The Comprehensive Plan update process is explained online at bit.ly/SnoCo2024.
Jim Bloss, a member of the Citizens Climate Lobby, appreciates the county’s short description of the Climate Element, which reads: “Our world and Snohomish County are changing. This element aims to provide policy direction around how the county can both adapt to and mitigate against these changes in long- and short-term weather patterns.”
“’Our world and Snohomish County are changing.’ The only thing that’s missing there is the exclamation mark,” said Bloss, a Monroe retiree. As someone who used to do planning for a living, he’ll be watching to see how the plan is put into action. “Where is the flow chart, who will be responsible by what date?”
Snohomish County faces multiple threats from human-caused global warming, such as forest fires, smoke, heat waves and flooding.
Washington’s 1990 Growth Management Act requires the state’s most populous counties to have growth management plans and update them regularly. There are 13 elements in Snohomish County’s draft updated plan, ranging from “population and employment” to “tribal coordination.” Climate change is in the fifth of six phases of the public comment period, which wraps up in June.
Currently, climate change is part of the Natural Environment Element, Senior Planner Eileen Canola said.

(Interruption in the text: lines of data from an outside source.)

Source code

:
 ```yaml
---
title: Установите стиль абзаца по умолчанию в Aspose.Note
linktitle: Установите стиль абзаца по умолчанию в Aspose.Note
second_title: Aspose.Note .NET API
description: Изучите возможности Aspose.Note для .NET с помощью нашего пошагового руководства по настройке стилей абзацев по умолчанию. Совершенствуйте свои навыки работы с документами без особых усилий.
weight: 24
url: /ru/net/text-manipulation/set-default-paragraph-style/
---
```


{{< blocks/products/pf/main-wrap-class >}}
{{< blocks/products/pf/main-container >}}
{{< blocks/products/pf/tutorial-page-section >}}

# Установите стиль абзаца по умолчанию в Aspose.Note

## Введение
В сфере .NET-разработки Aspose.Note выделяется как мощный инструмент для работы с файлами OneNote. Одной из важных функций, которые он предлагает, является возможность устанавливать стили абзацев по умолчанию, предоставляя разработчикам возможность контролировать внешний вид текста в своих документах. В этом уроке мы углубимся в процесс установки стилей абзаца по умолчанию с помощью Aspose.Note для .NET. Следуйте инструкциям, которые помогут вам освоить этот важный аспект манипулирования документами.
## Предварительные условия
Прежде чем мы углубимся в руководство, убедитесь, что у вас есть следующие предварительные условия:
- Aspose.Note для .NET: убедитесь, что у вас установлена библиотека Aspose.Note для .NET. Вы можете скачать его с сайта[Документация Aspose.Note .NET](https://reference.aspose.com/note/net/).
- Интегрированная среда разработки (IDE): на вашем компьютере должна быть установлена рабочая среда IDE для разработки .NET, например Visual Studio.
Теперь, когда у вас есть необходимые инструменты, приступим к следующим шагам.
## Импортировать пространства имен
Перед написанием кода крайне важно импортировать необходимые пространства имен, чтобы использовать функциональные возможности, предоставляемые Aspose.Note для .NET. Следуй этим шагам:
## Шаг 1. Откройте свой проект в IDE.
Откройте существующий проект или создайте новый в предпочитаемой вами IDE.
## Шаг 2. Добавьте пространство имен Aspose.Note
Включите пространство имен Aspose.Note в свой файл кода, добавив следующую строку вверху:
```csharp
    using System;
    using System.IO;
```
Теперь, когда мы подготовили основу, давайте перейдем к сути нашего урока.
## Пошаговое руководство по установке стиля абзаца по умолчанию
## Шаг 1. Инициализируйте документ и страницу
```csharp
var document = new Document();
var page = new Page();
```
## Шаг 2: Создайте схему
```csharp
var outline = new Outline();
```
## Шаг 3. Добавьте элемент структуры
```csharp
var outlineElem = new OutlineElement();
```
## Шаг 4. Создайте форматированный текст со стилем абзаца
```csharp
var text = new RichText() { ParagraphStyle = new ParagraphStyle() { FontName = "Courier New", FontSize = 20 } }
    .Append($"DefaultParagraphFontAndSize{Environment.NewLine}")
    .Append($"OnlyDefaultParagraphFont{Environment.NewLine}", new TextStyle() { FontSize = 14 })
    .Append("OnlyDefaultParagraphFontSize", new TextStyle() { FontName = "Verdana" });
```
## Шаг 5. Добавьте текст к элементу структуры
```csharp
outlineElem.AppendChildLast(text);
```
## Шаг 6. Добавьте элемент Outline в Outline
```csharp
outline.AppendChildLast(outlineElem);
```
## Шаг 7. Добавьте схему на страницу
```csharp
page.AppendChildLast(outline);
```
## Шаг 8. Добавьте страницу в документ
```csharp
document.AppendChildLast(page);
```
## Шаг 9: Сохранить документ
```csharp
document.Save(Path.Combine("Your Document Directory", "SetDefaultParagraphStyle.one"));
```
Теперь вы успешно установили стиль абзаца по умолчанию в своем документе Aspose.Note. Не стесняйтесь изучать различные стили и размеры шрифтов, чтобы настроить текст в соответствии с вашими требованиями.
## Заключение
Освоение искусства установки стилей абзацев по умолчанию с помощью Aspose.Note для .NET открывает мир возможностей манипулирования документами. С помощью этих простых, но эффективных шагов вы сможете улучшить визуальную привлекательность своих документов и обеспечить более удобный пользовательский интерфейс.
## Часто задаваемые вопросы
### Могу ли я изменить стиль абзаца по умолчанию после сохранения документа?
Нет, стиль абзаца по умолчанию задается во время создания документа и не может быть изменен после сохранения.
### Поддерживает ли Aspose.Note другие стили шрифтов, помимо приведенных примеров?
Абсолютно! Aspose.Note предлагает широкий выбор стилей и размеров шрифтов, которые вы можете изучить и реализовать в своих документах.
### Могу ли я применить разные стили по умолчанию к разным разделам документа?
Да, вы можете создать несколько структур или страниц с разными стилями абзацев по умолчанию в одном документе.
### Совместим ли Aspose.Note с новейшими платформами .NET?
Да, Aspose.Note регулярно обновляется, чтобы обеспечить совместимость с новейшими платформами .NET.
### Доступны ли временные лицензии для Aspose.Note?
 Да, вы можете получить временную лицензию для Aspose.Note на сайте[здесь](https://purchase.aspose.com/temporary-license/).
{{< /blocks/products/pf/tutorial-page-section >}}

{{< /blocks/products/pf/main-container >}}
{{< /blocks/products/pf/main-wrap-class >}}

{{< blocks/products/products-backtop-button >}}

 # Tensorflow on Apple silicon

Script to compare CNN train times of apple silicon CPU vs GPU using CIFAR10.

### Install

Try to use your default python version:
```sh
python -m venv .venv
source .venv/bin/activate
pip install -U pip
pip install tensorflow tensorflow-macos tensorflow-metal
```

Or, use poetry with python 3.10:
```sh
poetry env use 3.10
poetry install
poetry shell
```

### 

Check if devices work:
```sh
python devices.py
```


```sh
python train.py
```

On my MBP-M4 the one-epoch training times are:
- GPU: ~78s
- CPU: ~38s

Climate is now a separate element for several reasons: guidance from the Department of Commerce, a desire to elevate the subject, and the need to accommodate both greenhouse gas emissions reduction and climate resiliency.
The draft plan’s goals reflect both the county’s operations and its interactions with other governments and agencies. For example, it calls for transitioning the county’s fleet to zero-emission vehicles, such as electric or renewably produced hydrogen, by 2044. And it calls for meeting or exceeding the Puget Sound Clean Air Agency’s greenhouse gas emission target of 50% below 1990 levels by 2030 and 80% below 1990 levels by 2050.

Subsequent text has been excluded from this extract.